If this is your concern, you can address it by simply making these types of checks secretly: Since the players don’t know the check result, they can’t metagame it.
This won’t necessarily stop the dogpiling, though. The uncertainty about how well Tomas did can actually motivate the players to always dogpile the check. Other types of action checks may also make it more immediately obvious if Tomas failed or succeeded (e.g., he either picked the lock and can open the door or he didn’t) and have the other PCs queuing up to try, which isn’t metagaming but still dogpiling.
Which leads us to the second problem, which is a pacing issue. Is it really interesting to have everyone sit there sequentially rolling the check? What a huge drag! Let’s wrap it up and move it along! (This is particularly true if there really isn’t anything for them to find in the room and Tomas’ check result is irrelevant.)
You can often bypass this issue by calling for all of the PCs to make a check at the same time.
GM: You’re ushered into a grand ballroom. On the wall hangs a huge, heraldic banner of a red stag rearing on a checkered field of blue and white.
Samantha: Do I recognize the heraldry?
GM: Everyone give me an Intelligence (History) check.
In fact, you should often be anticipating this type of check: All of the characters can see the heraldic banner and they either recognize it or they don’t; it’s not something requiring active study, so you should be immediately asking everyone to make the check. (We call these reactive checks.)
Even if it’s a non-reactive check (like searching a room) and the player is the one proposing the action, you can still try to get ahead of the dogpile: “Is anyone helping Tomas search the room?”
But the third problem is a balance issue.
Let’s say that a particular check has a 70% chance of success for the first character, but a 50% chance of success for the other four PCs.

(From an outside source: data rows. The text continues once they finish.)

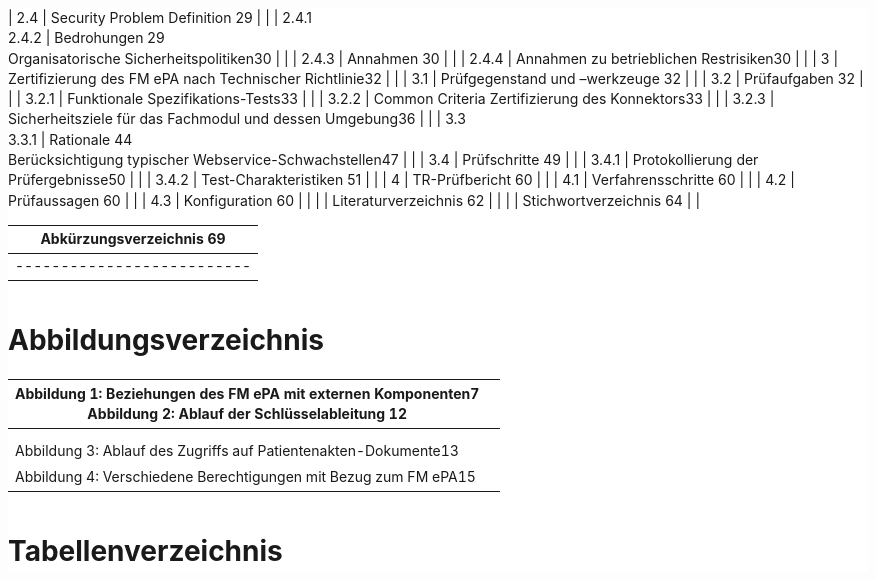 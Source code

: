 | 2.4            | Security Problem Definition 29                                         |  |
| 2.4.1<br>2.4.2 | Bedrohungen 29<br>Organisatorische Sicherheitspolitiken30              |  |
| 2.4.3          | Annahmen 30                                                            |  |
| 2.4.4          | Annahmen zu betrieblichen Restrisiken30                                |  |
| 3              | Zertifizierung des FM ePA nach Technischer Richtlinie32                |  |
| 3.1            | Prüfgegenstand und –werkzeuge 32                                       |  |
| 3.2            | Prüfaufgaben 32                                                        |  |
| 3.2.1          | Funktionale Spezifikations-Tests33                                     |  |
| 3.2.2          | Common Criteria Zertifizierung des Konnektors33                        |  |
| 3.2.3          | Sicherheitsziele für das Fachmodul und dessen Umgebung36               |  |
| 3.3<br>3.3.1   | Rationale 44<br>Berücksichtigung typischer Webservice-Schwachstellen47 |  |
| 3.4            | Prüfschritte 49                                                        |  |
| 3.4.1          | Protokollierung der Prüfergebnisse50                                   |  |
| 3.4.2          | Test-Charakteristiken 51                                               |  |
| 4              | TR-Prüfbericht 60                                                      |  |
| 4.1            | Verfahrensschritte 60                                                  |  |
| 4.2            | Prüfaussagen 60                                                        |  |
| 4.3            | Konfiguration 60                                                       |  |
|                | Literaturverzeichnis 62                                                |  |
|                | Stichwortverzeichnis 64                                                |  |

| Abkürzungsverzeichnis 69 |
|--------------------------|
|--------------------------|

# Abbildungsverzeichnis

| Abbildung 1: Beziehungen des FM ePA mit externen Komponenten7<br>Abbildung 2: Ablauf der Schlüsselableitung 12 |  |
|----------------------------------------------------------------------------------------------------------------|--|
|                                                                                                                |  |
|                                                                                                                |  |
| Abbildung 3: Ablauf des Zugriffs auf Patientenakten-Dokumente13                                                |  |
| Abbildung 4: Verschiedene Berechtigungen mit Bezug zum FM ePA15                                                |  |

# Tabellenverzeichnis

This probably falls into the range of checks that’s both interesting and relevant to resolve. But if the check is dogpiled (with all of the PCs rolling and only one needing to succeed), that 70% chance of success suddenly becomes a 96% chance of success, at which point you have to ask yourself why you’re even rolling the check in the first place.

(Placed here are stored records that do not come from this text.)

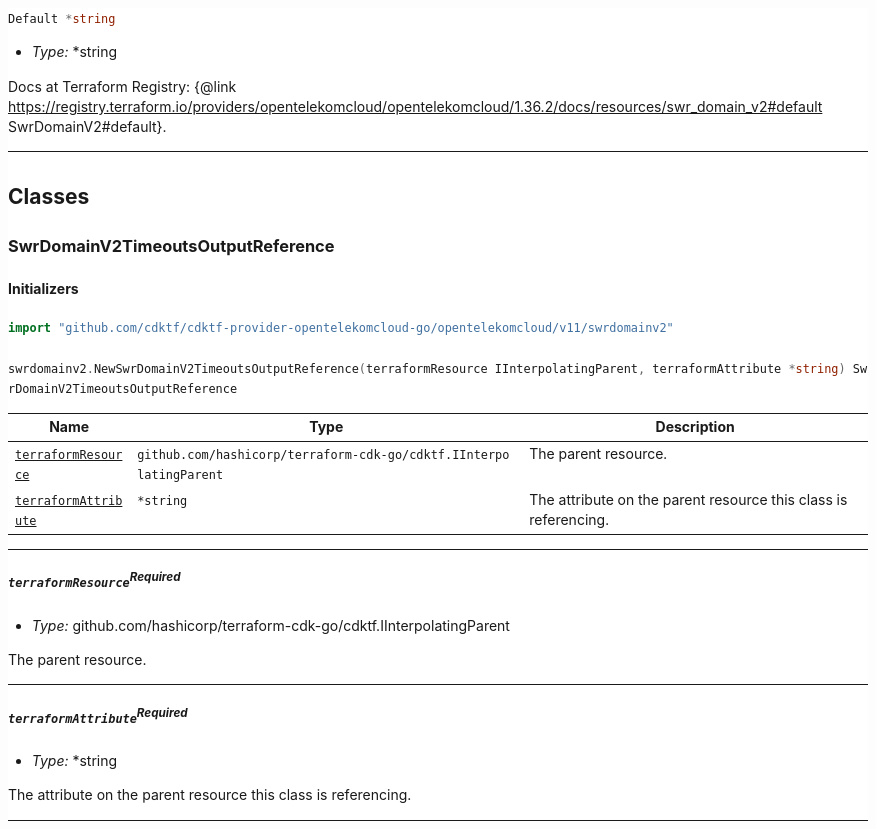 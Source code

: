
 ```go
Default *string
```

- *Type:* *string

Docs at Terraform Registry: {@link https://registry.terraform.io/providers/opentelekomcloud/opentelekomcloud/1.36.2/docs/resources/swr_domain_v2#default SwrDomainV2#default}.

---

## Classes <a name="Classes" id="Classes"></a>

### SwrDomainV2TimeoutsOutputReference <a name="SwrDomainV2TimeoutsOutputReference" id="@cdktf/provider-opentelekomcloud.swrDomainV2.SwrDomainV2TimeoutsOutputReference"></a>

#### Initializers <a name="Initializers" id="@cdktf/provider-opentelekomcloud.swrDomainV2.SwrDomainV2TimeoutsOutputReference.Initializer"></a>

```go
import "github.com/cdktf/cdktf-provider-opentelekomcloud-go/opentelekomcloud/v11/swrdomainv2"

swrdomainv2.NewSwrDomainV2TimeoutsOutputReference(terraformResource IInterpolatingParent, terraformAttribute *string) SwrDomainV2TimeoutsOutputReference
```

| **Name** | **Type** | **Description** |
| --- | --- | --- |
| <code><a href="#@cdktf/provider-opentelekomcloud.swrDomainV2.SwrDomainV2TimeoutsOutputReference.Initializer.parameter.terraformResource">terraformResource</a></code> | <code>github.com/hashicorp/terraform-cdk-go/cdktf.IInterpolatingParent</code> | The parent resource. |
| <code><a href="#@cdktf/provider-opentelekomcloud.swrDomainV2.SwrDomainV2TimeoutsOutputReference.Initializer.parameter.terraformAttribute">terraformAttribute</a></code> | <code>*string</code> | The attribute on the parent resource this class is referencing. |

---

##### `terraformResource`<sup>Required</sup> <a name="terraformResource" id="@cdktf/provider-opentelekomcloud.swrDomainV2.SwrDomainV2TimeoutsOutputReference.Initializer.parameter.terraformResource"></a>

- *Type:* github.com/hashicorp/terraform-cdk-go/cdktf.IInterpolatingParent

The parent resource.

---

##### `terraformAttribute`<sup>Required</sup> <a name="terraformAttribute" id="@cdktf/provider-opentelekomcloud.swrDomainV2.SwrDomainV2TimeoutsOutputReference.Initializer.parameter.terraformAttribute"></a>

- *Type:* *string

The attribute on the parent resource this class is referencing.

---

Compound probability adds up quick, and this is particularly true in systems where the range of the die roll is larger than the skill bonuses: The shift in the average die result over multiple rolls rapidly makes skill almost completely irrelevant. (For example, a DC 15 check where most skill bonuses are +1 to +5 and you’re rolling a d20. The successful check is more likely to come from whichever player rolls the highest number on the d20 than it is to come from the PC with the highest skill rating.)
DOGPILING vs. GROUP ACTIONS
Dogpiling a failed check isn’t the same thing as a group action (where multiple characters are working together). Many games already include effective mechanics for resolving group actions. In D&D 5th Edition, for example, you have group checks (everyone rolls and the group succeeds if at least half the checks are successful) and the Help action (the character with the best check modifier makes the check with advantage if there are other characters helping them).
For more on resolving group actions in any system, check out Part 14 of The Art of Rulings.
FAILURE MUST BE MEANINGFUL
Somewhat ironically, the solution to dogpiling largely goes back to the first principles for framing a check: If you’re rolling the dice, then failure should be interesting, meaningful, or both.
So whenever a PC makes a check, there should be a penalty or consequence for failure.
But yet another reason that dogpiling can feel frustrating is that it can trivially bypass what initially seemed like a meaningful consequence. For example, failing to pick a lock on a door is meaningful because it means the PCs need to find another way to get through the door.
Of course, this also reveals that dogpiling is, in many ways, indistinguishable from one PC repeatedly rerolling the same check.
We could start by reviewing the three techniques described in Failure for the Beginning GM:
No Retries. This obviously solves the dogpiling problem by definition. Whoever made the initial check represented the group’s best effort, and no subsequent checks will change that outcome — e.g., we have established that this door cannot pick and you’ll have to find a different way of getting in.
If your group is used to using narrative resolution, this may be all that you need. But frequently it will just leave people scratching their heads, “Why can’t Samantha search the room after Tomas or at the same time as Tomas?”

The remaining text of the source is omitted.